CAMEL’s HAIR (τρίχες καμήλου). The longer hair of a camel from the neck and region of the hump, used esp. for weaving.

Mentioned only in the Bible as the material of the outer garment of John the Baptist (Matt 3:4; Mark 1:6), camel’s hair cloth can be a relatively expensive woven material. Since Jesus contrasted John’s attire with the “soft raiment” of noblemen (Matt 11:8; cf. a similar contrast in Jos. War I. 24. 3), some think that John’s hairy mantle may have been of dressed camel’s skin. On the other hand, a scratchy cloak (Arab. ‘abâ’) of camel’s hair is still worn by desert Bedouin. A “hairy mantle” was a mark of a prophet (Zech 13:4); and Elijah, of whom John was the successor (Matt 11:13, 14; 17:10-13), wore a garment of haircloth as well as a leather girdle (2 Kings 1:8). The longer, woolly hair of a camel can easily be pulled away in tufts from the skin as warmer spring weather comes, and is woven into cloth for tents and coats.

Article 2

CAMEL’S HAIR. Mentioned only in Matt.3.4 and Mark.1.6, where we are told that John the Baptist wore a garment of camel’s hair.

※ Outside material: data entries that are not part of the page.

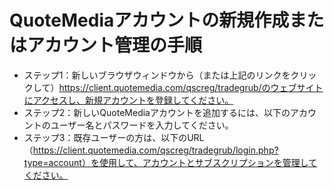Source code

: # QuoteMediaアカウントの新規作成またはアカウント管理の手順
- ステップ1：新しいブラウザウィンドウから（または上記のリンクをクリックして）https://client.quotemedia.com/qscreg/tradegrub/のウェブサイトにアクセスし、新規アカウントを登録してください。
- ステップ2：新しいQuoteMediaアカウントを追加するには、以下のアカウントのユーザー名とパスワードを入力してください。
- ステップ3：既存ユーザーの方は、以下のURL（https://client.quotemedia.com/qscreg/tradegrub/login.php?type=account）を使用して、アカウントとサブスクリプションを管理してください。
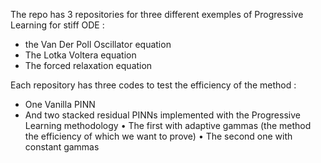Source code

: The repo has 3 repositories for three different exemples of Progressive Learning for stiff ODE :
  - the Van Der Poll Oscillator equation
  - The Lotka Voltera equation
  - The forced relaxation equation

Each repository has three codes to test the efficiency of the method :
  - One Vanilla PINN
  - And two stacked residual PINNs implemented with the Progressive Learning methodology
        • The first with adaptive gammas (the method the efficiency of which we want to prove)
        • The second one with constant gammas 
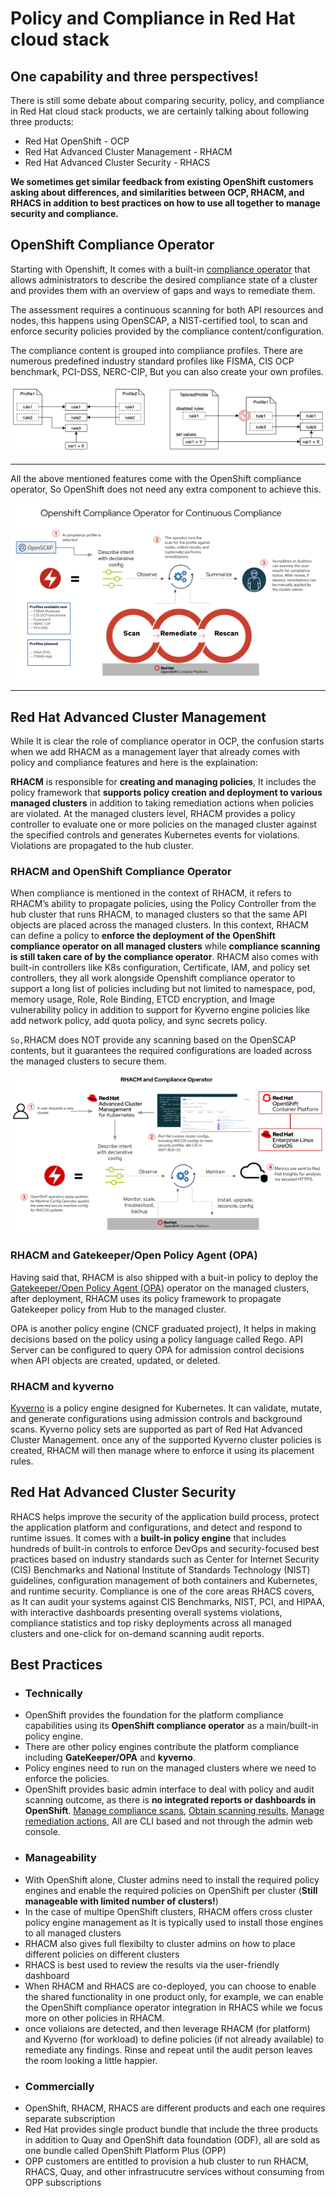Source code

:# Policy and Compliance in Red Hat cloud stack
## One capability and three perspectives!
There is still some debate about comparing security, policy, and compliance in Red Hat cloud stack products, we are certainly talking about following three products:
- Red Hat OpenShift - OCP
- Red Hat Advanced Cluster Management - RHACM
- Red Hat Advanced Cluster Security - RHACS

**We sometimes get similar feedback from existing OpenShift customers asking about differences, and similarities between OCP, RHACM, and RHACS in addition to best practices on how to use all together to manage security and compliance.**

## OpenShift Compliance Operator
Starting with Openshift, It comes with a built-in [compliance operator](http://https://github.com/openshift/compliance-operator "compliance operator") that allows administrators to describe the desired compliance state of a cluster and provides them with an overview of gaps and ways to remediate them.

The assessment requires a continuous scanning for both API resources and nodes, this happens using OpenSCAP, a NIST-certified tool, to scan and enforce security policies provided by the compliance content/configuration.

The compliance content is grouped into compliance profiles. There are numerous predefined industry standard profiles like FISMA, CIS OCP benchmark, PCI-DSS, NERC-CIP, But you can also create your own profiles.

![](rh-compliance-00.png)

------------

All the above mentioned features come with the OpenShift compliance operator, So OpenShift does not need any extra component to achieve this.

![](rh-compliance-01.png)

------------

## Red Hat Advanced Cluster Management
While It is clear the role of compliance operator in OCP, the confusion starts when we add RHACM as a management layer that already comes with policy and compliance features and here is the explaination:

**RHACM** is responsible for **creating and managing policies**, It includes the policy framework that **supports policy creation and deployment to various managed clusters** in addition to taking remediation actions when policies are violated. At the managed clusters level, RHACM provides a policy controller to evaluate one or more policies on the managed cluster against the specified controls and generates Kubernetes events for violations. Violations are propagated to the hub cluster.

### RHACM and OpenShift Compliance Operator
When compliance is mentioned in the context of RHACM, it refers to RHACM’s ability to propagate policies, using the Policy Controller from the hub cluster that runs RHACM, to managed clusters so that the same API objects are placed across the managed clusters. In this context, RHACM can define a policy to **enforce the deployment of the OpenShift compliance operator on all managed clusters** while **compliance scanning is still taken care of by the compliance operator**. RHACM also comes with built-in controllers like K8s configuration, Certificate, IAM, and policy set controllers, they all work alongside Openshift compliance operator to support a long list of policies including but not limited to namespace, pod, memory usage, Role, Role Binding, ETCD encryption, and Image vulnerability policy in addition to support for Kyverno engine policies like add network policy, add quota policy, and sync secrets policy.

`So,`RHACM does NOT provide any scanning based on the OpenSCAP contents, but it guarantees the required configurations are loaded across the managed clusters to secure them.

![](rh-compliance-02.png)

### RHACM and Gatekeeper/Open Policy Agent (OPA)
Having said that, RHACM is also shipped with a buit-in policy to deploy the [Gatekeeper/Open Policy Agent (OPA)](https://github.com/gatekeeper/gatekeeper-operator "Gatekeeper/Open Policy Agent (OPA)") operator on the managed clusters, after deployment, RHACM uses its policy framework to propagate Gatekeeper policy from Hub to the managed cluster.

OPA is another policy engine (CNCF graduated project), It helps in making decisions based on the policy using a policy language called Rego. API Server can be configured to query OPA for admission control decisions when API objects are created, updated, or deleted.

### RHACM and kyverno
[Kyverno](https://github.com/kyverno/kyverno "Kyverno") is a policy engine designed for Kubernetes. It can validate, mutate, and generate configurations using admission controls and background scans.
Kyverno policy sets are supported as part of Red Hat Advanced Cluster Management.
once any of the supported Kyverno cluster policies is created, RHACM will then manage where to enforce it using its placement rules.

## Red Hat Advanced Cluster Security
RHACS helps improve the security of the application build process, protect the application platform and configurations, and detect and respond to runtime issues. It comes with a **built-in policy engine** that includes hundreds of built-in controls to enforce DevOps and security-focused best practices based on industry standards such as Center for Internet Security (CIS) Benchmarks and National Institute of Standards Technology (NIST) guidelines, configuration management of both containers and Kubernetes, and runtime security.
Compliance is one of the core areas RHACS covers, as It can audit your systems against CIS Benchmarks, NIST, PCI, and HIPAA, with interactive dashboards  presenting overall systems violations, compliance statistics and top risky deployments across all managed clusters and one-click for on-demand scanning audit reports.

## Best Practices
- ### Technically
 - OpenShift provides the foundation for the platform compliance capabilities using its **OpenShift compliance operator** as a main/built-in policy engine.
 - There are other policy engines contribute the platform compliance including **GateKeeper/OPA** and **kyverno**.
 - Policy engines need to run on the managed clusters where we need to enforce the policies.
 - OpenShift provides basic admin interface to deal with policy and audit scanning outcome, as there is **no integrated reports or dashboards in OpenShift**.
[Manage compliance scans]( https://docs.openshift.com/container-platform/4.12/security/compliance_operator/compliance-scans.html "Manage compliance scans"), [Obtain scanning results](https://docs.openshift.com/container-platform/4.12/security/compliance_operator/compliance-operator-raw-results.html "Obtain scanning results"), [Manage remediation actions](https://docs.openshift.com/container-platform/4.12/security/compliance_operator/compliance-operator-remediation.html "Manage remediation actions"), All are CLI based and not through the admin web console.
- ### Manageability
 - With OpenShift alone, Cluster admins need to install the required policy engines and enable the required policies on OpenShift per cluster (**Still manageable with limited number of clusters!**)
 - In the case of multipe OpenShift clusters, RHACM offers cross cluster policy engine management as It is typically used to install those engines to all managed clusters
 - RHACM also gives full flexibilty to cluster admins on how to place different policies on different clusters 
 -  RHACS is best used to review the results via the user-friendly dashboard
 - When RHACM and RHACS are co-deployed, you can choose to enable the shared functionality in one product only, for example, we can enable the OpenShift compliance operator integration in RHACS while we focus more on other policies in RHACM.
 - once voliaions are detected, and then leverage RHACM (for platform) and Kyverno (for workload) to define policies (if not already available) to remediate any findings. Rinse and repeat until the audit person leaves the room looking a little happier.
- ### Commercially
 - OpenShift, RHACM, RHACS are different products and each one requires separate subscription
 - Red Hat provides single product bundle that include the three products in addition to Quay and OpenShift data foundation (ODF), all are sold as one bundle called OpenShift Platform Plus (OPP)
 - OPP customers are entitled to provision a hub cluster to run RHACM, RHACS, Quay, and other infrastrucutre services without consuming from OPP subscriptions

It is probable, however, that this was not a garment made of the relatively expensive woven camel’s hair, but of dressed camel’s skin. Such garments are still used in the Near East. Some think that Elijah’s mantle was made of camel’s hair (2Kgs.1.8; cf. Zech.13.4).

Article 3

In Mt 3:4 and Mr 1:6 the description of John’s raiment is explicit to the extent of telling the kind of hair of which his raiment was made. It is probable that his garment was made of a tawed camel skin, for the more expensive woven camel’s hair garment would not be in keeping with the rest of the description. It is still common among the poor in some parts of Syria, when a camel or other animal dies, to remove its skin and, after treating the inner surface to stop decomposition, to make it up into various domestic articles. The writer once saw a peasant dragging a skin along the road which proved to be that of a donkey which had just died on the route. His intention was probably to make it up into a cloak. Some believe that Elijah’s mantle was of camel’s hair (2Ki 1:8; compare Zec 13:4). Of that we cannot be sure, for in the East today the hairy garment is usually goat’s hair or wool either woven or still clinging to the skin. It was much more likely to have been one of these latter. See SHEEP. Camel’s hair, when woven into fabrics, as in rugs, makes an article of even softer and more glossy texture than wool.